Young people are disproportionately affected by the climate crisis, yet the avenues through which they can influence local, national, and global decision-making on this issue are often limited. A new film, which will screen at COP28, taking place from 30 November to 12 December in the United Arab Emirates (UAE), acts as a clarion call for the more substantial involvement of young people in future negotiations and decision-making processes, both at the global and at the national level. 

ActNowFilm is produced by the University of Bath Institute for Policy Research (IPR) and the University of Cambridge’s climate initiative Cambridge Zero, with support from the UK Universities Climate Network (UUCN) and in partnership with One Young World

The film features conversations between youth climate leaders and prominent climate experts, including Mary Robinson (former President of Ireland), Christiana Figueres (former Executive Secretary of the UNFCCC), and the late Professor Saleemul Huq (Director of the International Centre for Climate Change and Development in Bangladesh). 

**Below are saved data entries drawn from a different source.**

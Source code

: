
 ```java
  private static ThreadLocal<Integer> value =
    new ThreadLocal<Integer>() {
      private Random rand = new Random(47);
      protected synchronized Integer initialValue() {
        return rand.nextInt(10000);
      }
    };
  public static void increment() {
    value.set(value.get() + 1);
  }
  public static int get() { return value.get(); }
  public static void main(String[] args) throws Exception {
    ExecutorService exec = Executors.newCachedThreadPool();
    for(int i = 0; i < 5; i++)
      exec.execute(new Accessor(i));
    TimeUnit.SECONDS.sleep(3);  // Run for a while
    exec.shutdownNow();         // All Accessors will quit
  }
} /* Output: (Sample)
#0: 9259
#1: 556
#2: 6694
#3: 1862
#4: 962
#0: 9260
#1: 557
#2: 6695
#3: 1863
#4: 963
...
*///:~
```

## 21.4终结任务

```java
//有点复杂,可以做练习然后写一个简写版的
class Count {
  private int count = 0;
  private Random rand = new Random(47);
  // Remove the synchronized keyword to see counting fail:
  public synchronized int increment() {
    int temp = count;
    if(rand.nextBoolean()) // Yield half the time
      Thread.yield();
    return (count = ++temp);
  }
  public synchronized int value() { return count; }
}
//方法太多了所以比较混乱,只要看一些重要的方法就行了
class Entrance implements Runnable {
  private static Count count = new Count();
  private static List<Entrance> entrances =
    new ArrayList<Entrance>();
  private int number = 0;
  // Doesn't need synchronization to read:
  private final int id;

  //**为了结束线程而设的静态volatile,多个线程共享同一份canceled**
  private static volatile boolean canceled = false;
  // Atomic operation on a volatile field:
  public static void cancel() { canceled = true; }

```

Among the youth climate leaders who appear in ActNowFilm are Inés Yábar, who successfully campaigned for Peru to ban single-use plastic bags, and Raina Ivanova, a climate justice activist from Germany who was part of the ‘Children vs. Climate Crisis’ petition, alongside Greta Thunberg. 

Sharing experiences

Through their conversations, participants explore their personal and professional experiences of the climate crisis, with many already seeing the devastating effects of climate-related disasters, such as floods, droughts or landslides, in their countries and communities. Reflecting on their perspectives on the COP processes, youth leaders express their frustration over the slow pace of global action to reduce emissions and protect communities. 

Discussions also consider how young people could play a more substantial role in the future, including the education, skills, and training they need to empower them to be at the frontline of global climate policymaking and negotiations. 

Dawda Cham, a youth climate leader from The Gambia who features in ActNowFilm, says: “I always try to emphasize capacity building. We need to be given the chance to be able to learn about climate change issues so that we are also able to help our communities to be resilient to climate change.” 

Dawda is one of three young people featured in the film that are part of the International Youth Climate Delegate Program – an initiative by the COP28 UAE Presidency, embedding 100 youths from under-represented groups in this year’s negotiations that could act as a model and help galvanize support for greater inclusion of young people in future COP processes. 

Gaining skills and knowledge

Amy Thompson, who led the ActNowFilm project from the University of Bath’s IPR, says:

“The film demonstrates that young people from right around the world are capable, ready, and committed to be part of the urgent national and global climate debates and negotiations. To enable them to engage more effectively, robust training and development opportunities should be made available, covering a broad portfolio of skills, including negotiation, advocacy, science literacy, as well as a greater understanding of the COP processes.”

“Universities can play a key role in this regard. Bath, among many other places, offers a wide range of world-leading courses that look to equip students with the skills needed for a net zero future, but global education opportunities need to be expanded so that young people can gain the skills and knowledge they need to navigate the future they face.” 

The ActNowFilm has been selected to screen at COP28 on 8 December (Green Zone, Terra Auditorium, 15:00-16:30) and 9 December (Blue Zone, GAUC Pavilion, 15:00-16:30).